• **Exercise materials**:
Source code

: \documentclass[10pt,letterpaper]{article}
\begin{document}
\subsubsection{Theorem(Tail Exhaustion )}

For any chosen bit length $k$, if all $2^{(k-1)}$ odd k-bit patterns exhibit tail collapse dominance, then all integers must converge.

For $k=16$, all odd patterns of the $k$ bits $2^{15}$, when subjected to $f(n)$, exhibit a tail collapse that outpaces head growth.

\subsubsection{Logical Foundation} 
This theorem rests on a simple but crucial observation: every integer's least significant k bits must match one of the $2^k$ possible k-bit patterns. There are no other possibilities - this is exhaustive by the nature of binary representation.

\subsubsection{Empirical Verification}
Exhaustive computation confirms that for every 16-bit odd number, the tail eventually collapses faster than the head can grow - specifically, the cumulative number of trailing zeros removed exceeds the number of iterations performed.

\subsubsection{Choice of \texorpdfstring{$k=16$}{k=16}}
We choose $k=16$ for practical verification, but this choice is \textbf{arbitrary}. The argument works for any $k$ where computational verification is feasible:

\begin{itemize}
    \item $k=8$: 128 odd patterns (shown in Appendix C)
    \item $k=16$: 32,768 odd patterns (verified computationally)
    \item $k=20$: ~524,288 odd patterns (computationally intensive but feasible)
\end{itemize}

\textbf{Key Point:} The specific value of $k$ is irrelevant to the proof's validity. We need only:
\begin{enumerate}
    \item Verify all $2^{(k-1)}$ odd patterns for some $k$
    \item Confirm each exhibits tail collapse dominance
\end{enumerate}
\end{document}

* * *

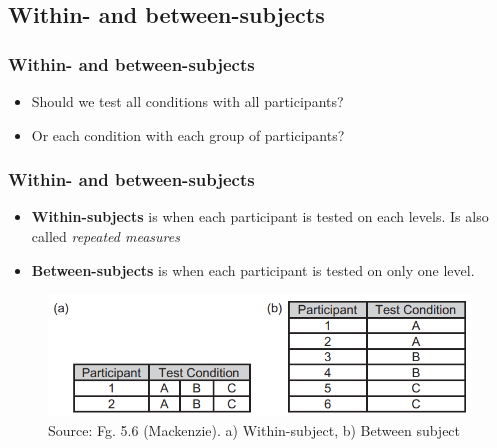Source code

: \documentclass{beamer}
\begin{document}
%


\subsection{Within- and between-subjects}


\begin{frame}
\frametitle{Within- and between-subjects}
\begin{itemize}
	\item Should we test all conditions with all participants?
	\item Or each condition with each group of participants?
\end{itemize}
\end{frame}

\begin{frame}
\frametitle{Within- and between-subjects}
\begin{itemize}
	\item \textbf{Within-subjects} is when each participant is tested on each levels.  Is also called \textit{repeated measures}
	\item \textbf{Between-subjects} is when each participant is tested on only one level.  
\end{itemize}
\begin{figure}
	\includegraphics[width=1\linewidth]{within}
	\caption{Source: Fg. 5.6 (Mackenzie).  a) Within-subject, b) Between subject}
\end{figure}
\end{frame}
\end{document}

• **Problem to solve**: Filter the records, keeping only lines that contain "patterns", and show those lines.

• **Response for this exercise**:
For any chosen bit length $k$, if all $2^{(k-1)}$ odd k-bit patterns exhibit tail collapse dominance, then all integers must converge.
For $k=16$, all odd patterns of the $k$ bits $2^{15}$, when subjected to $f(n)$, exhibit a tail collapse that outpaces head growth.
This theorem rests on a simple but crucial observation: every integer's least significant k bits must match one of the $2^k$ possible k-bit patterns. There are no other possibilities - this is exhaustive by the nature of binary representation.
    \item $k=8$: 128 odd patterns (shown in Appendix C)
    \item $k=16$: 32,768 odd patterns (verified computationally)
    \item $k=20$: ~524,288 odd patterns (computationally intensive but feasible)
    \item Verify all $2^{(k-1)}$ odd patterns for some $k$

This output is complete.